A-ha! Here's a description of the people who drive in Vatican City:
<http://mes.stparchive.com/Archive/MES/MES03141997p05.php> . It's at the
bottom, along with a description of the parking problems and congestion. Based
on
[http://www.slate.com/articles/life/welltraveled/features/201...](http://www.slate.com/articles/life/welltraveled/features/2011/vatican_inside_the_secret_city/vatican_guide_inside_the_pope_s_supermarket.html)
, these roads are not open to the public.

Lol. The joys of automatically generated text.
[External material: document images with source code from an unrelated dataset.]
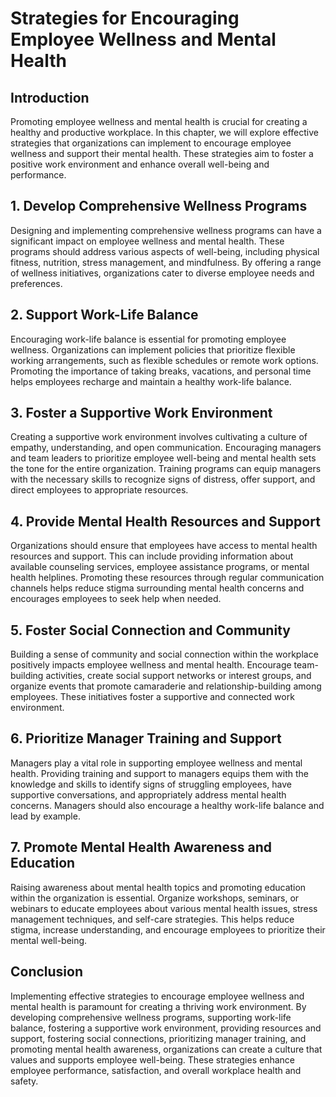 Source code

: # Strategies for Encouraging Employee Wellness and Mental Health

## Introduction

Promoting employee wellness and mental health is crucial for creating a healthy and productive workplace. In this chapter, we will explore effective strategies that organizations can implement to encourage employee wellness and support their mental health. These strategies aim to foster a positive work environment and enhance overall well-being and performance.

## 1\. Develop Comprehensive Wellness Programs

Designing and implementing comprehensive wellness programs can have a significant impact on employee wellness and mental health. These programs should address various aspects of well-being, including physical fitness, nutrition, stress management, and mindfulness. By offering a range of wellness initiatives, organizations cater to diverse employee needs and preferences.

## 2\. Support Work-Life Balance

Encouraging work-life balance is essential for promoting employee wellness. Organizations can implement policies that prioritize flexible working arrangements, such as flexible schedules or remote work options. Promoting the importance of taking breaks, vacations, and personal time helps employees recharge and maintain a healthy work-life balance.

## 3\. Foster a Supportive Work Environment

Creating a supportive work environment involves cultivating a culture of empathy, understanding, and open communication. Encouraging managers and team leaders to prioritize employee well-being and mental health sets the tone for the entire organization. Training programs can equip managers with the necessary skills to recognize signs of distress, offer support, and direct employees to appropriate resources.

## 4\. Provide Mental Health Resources and Support

Organizations should ensure that employees have access to mental health resources and support. This can include providing information about available counseling services, employee assistance programs, or mental health helplines. Promoting these resources through regular communication channels helps reduce stigma surrounding mental health concerns and encourages employees to seek help when needed.

## 5\. Foster Social Connection and Community

Building a sense of community and social connection within the workplace positively impacts employee wellness and mental health. Encourage team-building activities, create social support networks or interest groups, and organize events that promote camaraderie and relationship-building among employees. These initiatives foster a supportive and connected work environment.

## 6\. Prioritize Manager Training and Support

Managers play a vital role in supporting employee wellness and mental health. Providing training and support to managers equips them with the knowledge and skills to identify signs of struggling employees, have supportive conversations, and appropriately address mental health concerns. Managers should also encourage a healthy work-life balance and lead by example.

## 7\. Promote Mental Health Awareness and Education

Raising awareness about mental health topics and promoting education within the organization is essential. Organize workshops, seminars, or webinars to educate employees about various mental health issues, stress management techniques, and self-care strategies. This helps reduce stigma, increase understanding, and encourage employees to prioritize their mental well-being.

## Conclusion

Implementing effective strategies to encourage employee wellness and mental health is paramount for creating a thriving work environment. By developing comprehensive wellness programs, supporting work-life balance, fostering a supportive work environment, providing resources and support, fostering social connections, prioritizing manager training, and promoting mental health awareness, organizations can create a culture that values and supports employee well-being. These strategies enhance employee performance, satisfaction, and overall workplace health and safety.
[http://www.expedia.co.uk/Compare-Cheap-Car-Hire-In-
Vatican-C...](http://www.expedia.co.uk/Compare-Cheap-Car-Hire-In-Vatican-
City.d6052608.Car-Hire-Guide) claims "However, most car hire vendors will also
have pick up/ drop off locations within Vatican City, so if you are staying in
the city then you may want to consider this as an option ... If you plan to
hire a car and drive around Vatican City to take in the sights, it's
worthwhile taking a bit of time out and stopping off and visiting the
historical Casina Pio IV (Villa Pia). The big advantage of hiring a car in
Vatican City will not only allow you to enjoy the scenery within the city
boundaries but will also makes it much easier to explore beyond the city."

Casina Pio IV is "home to the Pontifical Academy of Sciences, the Pontifical
Academy of Social Sciences and the Pontifical Academy of St. Thomas Aquinas."
I'm pretty sure it's not on the top things to see while in Vatican City.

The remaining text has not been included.